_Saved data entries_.
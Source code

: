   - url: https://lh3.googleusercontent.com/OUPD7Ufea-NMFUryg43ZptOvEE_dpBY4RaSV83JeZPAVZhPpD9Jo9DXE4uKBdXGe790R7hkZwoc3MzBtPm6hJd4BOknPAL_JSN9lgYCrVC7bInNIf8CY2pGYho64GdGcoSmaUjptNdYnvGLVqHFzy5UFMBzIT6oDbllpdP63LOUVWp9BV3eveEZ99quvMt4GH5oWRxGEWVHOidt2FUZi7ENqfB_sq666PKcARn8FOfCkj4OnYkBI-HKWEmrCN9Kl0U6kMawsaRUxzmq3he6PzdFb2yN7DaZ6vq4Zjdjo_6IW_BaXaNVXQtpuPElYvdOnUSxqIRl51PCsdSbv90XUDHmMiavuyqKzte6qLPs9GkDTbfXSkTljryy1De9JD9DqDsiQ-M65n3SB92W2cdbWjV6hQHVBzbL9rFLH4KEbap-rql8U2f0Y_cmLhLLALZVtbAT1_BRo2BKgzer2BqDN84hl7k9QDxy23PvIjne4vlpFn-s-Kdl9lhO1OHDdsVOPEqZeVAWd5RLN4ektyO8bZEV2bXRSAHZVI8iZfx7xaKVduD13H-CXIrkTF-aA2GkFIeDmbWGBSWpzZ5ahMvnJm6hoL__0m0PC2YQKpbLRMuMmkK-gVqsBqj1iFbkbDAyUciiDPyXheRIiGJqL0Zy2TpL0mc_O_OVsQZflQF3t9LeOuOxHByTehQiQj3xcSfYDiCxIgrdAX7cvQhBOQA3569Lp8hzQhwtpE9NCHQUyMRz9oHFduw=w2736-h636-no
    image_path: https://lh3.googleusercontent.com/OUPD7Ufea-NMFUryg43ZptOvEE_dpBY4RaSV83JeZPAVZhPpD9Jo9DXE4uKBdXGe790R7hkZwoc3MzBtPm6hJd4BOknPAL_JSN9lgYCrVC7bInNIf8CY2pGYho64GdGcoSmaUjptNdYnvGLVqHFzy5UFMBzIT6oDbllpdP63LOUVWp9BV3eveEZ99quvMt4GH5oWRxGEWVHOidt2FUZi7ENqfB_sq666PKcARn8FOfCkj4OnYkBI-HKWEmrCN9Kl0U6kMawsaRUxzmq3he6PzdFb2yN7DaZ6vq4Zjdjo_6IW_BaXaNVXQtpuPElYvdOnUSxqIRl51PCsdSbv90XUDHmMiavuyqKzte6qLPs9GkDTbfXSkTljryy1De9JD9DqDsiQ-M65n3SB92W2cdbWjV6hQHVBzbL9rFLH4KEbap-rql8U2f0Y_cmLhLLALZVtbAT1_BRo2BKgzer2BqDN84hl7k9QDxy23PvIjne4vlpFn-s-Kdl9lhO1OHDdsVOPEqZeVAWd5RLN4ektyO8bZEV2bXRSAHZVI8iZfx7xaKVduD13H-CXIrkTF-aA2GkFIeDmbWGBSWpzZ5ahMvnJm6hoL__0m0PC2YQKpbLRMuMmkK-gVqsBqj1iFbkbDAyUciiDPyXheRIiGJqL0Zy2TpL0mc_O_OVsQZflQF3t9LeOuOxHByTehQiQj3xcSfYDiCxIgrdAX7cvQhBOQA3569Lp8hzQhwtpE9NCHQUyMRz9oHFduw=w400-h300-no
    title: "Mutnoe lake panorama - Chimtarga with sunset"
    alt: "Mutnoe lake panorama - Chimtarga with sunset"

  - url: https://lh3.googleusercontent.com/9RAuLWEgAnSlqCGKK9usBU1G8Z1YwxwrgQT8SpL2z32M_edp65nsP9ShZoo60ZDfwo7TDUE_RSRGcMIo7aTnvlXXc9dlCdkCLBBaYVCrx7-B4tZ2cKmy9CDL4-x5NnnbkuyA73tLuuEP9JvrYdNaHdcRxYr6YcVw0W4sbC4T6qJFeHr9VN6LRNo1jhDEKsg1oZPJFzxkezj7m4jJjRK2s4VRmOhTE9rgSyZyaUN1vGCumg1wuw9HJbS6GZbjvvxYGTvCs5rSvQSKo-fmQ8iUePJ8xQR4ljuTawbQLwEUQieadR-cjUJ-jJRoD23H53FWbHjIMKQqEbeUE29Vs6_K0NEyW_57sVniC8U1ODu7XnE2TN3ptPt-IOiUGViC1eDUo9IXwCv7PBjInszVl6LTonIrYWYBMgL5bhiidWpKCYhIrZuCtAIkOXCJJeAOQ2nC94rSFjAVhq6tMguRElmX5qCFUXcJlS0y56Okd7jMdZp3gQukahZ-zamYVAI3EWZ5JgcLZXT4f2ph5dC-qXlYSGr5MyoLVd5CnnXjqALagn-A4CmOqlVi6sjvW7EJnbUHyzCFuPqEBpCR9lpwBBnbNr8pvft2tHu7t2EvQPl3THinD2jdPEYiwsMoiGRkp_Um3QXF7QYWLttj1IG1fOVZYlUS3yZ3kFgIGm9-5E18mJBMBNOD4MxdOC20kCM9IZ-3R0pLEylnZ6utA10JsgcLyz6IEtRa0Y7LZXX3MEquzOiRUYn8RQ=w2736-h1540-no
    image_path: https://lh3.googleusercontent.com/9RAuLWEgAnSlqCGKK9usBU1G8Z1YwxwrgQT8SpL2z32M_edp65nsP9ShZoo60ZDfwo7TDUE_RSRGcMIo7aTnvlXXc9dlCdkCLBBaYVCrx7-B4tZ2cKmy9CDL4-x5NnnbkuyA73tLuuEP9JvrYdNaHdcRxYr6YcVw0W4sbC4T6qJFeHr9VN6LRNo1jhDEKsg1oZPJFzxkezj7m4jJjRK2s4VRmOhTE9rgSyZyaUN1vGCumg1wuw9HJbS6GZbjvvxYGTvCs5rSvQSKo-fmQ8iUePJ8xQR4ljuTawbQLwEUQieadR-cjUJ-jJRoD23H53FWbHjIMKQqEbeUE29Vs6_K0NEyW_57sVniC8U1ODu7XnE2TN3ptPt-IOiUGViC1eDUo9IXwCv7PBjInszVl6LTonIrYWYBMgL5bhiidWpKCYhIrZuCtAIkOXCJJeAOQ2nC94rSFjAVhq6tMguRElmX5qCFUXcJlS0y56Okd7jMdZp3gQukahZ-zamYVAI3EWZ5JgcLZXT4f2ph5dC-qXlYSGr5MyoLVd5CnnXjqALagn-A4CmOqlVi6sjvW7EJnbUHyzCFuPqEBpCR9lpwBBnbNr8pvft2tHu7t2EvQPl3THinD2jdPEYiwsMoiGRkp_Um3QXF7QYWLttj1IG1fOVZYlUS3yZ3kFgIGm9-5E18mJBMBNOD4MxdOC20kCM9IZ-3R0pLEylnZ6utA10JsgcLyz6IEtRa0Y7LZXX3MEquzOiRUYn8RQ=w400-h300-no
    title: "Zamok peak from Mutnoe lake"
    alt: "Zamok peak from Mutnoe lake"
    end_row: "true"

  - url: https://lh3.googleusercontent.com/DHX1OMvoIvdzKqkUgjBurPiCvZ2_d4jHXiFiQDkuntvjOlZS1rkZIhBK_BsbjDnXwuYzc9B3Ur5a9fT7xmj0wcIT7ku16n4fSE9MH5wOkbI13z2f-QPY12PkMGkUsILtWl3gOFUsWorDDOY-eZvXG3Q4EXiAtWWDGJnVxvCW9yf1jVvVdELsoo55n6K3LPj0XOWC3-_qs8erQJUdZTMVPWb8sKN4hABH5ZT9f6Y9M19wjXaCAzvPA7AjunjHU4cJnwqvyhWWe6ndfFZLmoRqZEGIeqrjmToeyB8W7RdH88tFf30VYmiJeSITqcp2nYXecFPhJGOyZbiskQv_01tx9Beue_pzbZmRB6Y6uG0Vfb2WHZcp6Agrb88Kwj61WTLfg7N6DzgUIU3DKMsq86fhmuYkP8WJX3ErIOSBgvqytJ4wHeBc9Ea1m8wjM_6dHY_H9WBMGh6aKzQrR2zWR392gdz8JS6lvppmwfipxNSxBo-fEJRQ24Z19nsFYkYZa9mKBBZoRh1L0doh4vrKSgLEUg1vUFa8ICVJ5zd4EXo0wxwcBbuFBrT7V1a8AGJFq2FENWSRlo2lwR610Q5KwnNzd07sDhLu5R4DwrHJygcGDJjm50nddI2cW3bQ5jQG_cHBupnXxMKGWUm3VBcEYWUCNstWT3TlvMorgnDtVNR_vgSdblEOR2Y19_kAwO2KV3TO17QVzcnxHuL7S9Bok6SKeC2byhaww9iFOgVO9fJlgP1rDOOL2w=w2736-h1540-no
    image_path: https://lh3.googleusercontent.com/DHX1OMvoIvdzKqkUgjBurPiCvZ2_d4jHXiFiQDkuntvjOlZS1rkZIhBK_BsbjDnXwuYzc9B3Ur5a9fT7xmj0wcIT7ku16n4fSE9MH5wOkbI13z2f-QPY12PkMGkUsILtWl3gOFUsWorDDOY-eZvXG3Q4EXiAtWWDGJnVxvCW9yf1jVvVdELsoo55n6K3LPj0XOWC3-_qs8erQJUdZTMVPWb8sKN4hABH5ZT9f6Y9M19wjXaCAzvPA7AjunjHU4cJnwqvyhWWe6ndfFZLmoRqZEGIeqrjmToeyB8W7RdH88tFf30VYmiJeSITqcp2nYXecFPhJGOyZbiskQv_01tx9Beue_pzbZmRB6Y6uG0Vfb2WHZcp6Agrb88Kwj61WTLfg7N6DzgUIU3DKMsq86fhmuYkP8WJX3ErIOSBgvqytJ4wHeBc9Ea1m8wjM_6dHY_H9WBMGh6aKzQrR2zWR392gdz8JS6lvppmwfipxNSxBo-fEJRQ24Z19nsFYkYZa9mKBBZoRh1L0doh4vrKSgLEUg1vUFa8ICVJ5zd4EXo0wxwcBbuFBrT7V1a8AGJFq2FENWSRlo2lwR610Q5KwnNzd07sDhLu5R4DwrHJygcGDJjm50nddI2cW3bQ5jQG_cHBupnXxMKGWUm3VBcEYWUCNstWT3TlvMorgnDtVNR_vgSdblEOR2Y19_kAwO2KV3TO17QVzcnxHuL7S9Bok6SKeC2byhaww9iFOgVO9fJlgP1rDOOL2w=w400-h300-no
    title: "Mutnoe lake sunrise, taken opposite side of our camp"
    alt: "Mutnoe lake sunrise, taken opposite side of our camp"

_Task details_.
Only lines that hold the string "Mutnoe" belong in the answer, so copy every one of them from the records.

_Output below_.
    title: "Mutnoe lake panorama - Chimtarga with sunset"
    alt: "Mutnoe lake panorama - Chimtarga with sunset"
    title: "Zamok peak from Mutnoe lake"
    alt: "Zamok peak from Mutnoe lake"
    title: "Mutnoe lake sunrise, taken opposite side of our camp"
    alt: "Mutnoe lake sunrise, taken opposite side of our camp"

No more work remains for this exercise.